### PROMPT
Scan the entries below and extract each line with the word "problems" in it.

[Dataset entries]
╭──

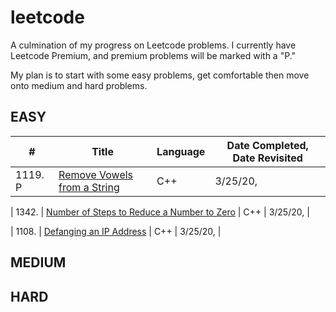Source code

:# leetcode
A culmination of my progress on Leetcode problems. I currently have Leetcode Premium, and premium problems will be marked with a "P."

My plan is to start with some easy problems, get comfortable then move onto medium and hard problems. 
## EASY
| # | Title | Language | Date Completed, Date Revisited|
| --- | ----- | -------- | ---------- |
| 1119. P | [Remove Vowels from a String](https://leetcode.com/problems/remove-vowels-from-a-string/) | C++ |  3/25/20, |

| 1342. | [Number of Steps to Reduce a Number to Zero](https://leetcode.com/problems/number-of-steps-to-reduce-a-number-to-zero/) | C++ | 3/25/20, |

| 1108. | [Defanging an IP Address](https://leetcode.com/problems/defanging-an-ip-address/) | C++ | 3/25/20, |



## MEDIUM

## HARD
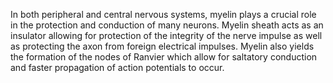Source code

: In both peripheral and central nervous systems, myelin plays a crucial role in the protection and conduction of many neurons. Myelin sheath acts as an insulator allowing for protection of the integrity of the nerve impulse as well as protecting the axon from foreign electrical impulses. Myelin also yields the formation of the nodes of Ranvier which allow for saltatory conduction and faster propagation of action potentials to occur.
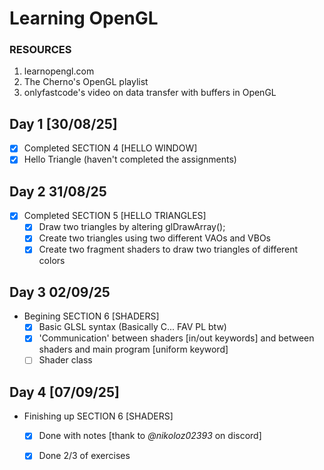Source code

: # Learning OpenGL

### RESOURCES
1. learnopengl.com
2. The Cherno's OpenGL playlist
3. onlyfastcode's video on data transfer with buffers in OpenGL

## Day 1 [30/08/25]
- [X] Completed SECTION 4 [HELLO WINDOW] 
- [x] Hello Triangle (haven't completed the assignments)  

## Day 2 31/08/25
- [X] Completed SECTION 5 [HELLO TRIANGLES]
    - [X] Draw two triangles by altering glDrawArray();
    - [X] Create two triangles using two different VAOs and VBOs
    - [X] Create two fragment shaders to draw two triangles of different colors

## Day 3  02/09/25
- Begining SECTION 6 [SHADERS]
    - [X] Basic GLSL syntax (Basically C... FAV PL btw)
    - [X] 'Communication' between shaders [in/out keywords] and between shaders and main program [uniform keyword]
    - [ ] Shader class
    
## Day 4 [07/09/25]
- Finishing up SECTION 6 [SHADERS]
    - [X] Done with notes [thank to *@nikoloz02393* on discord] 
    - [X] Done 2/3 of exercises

╰──

### EXERCISE SOLUTION
A culmination of my progress on Leetcode problems. I currently have Leetcode Premium, and premium problems will be marked with a "P."
My plan is to start with some easy problems, get comfortable then move onto medium and hard problems. 
| 1119. P | [Remove Vowels from a String](https://leetcode.com/problems/remove-vowels-from-a-string/) | C++ |  3/25/20, |
| 1342. | [Number of Steps to Reduce a Number to Zero](https://leetcode.com/problems/number-of-steps-to-reduce-a-number-to-zero/) | C++ | 3/25/20, |
| 1108. | [Defanging an IP Address](https://leetcode.com/problems/defanging-an-ip-address/) | C++ | 3/25/20, |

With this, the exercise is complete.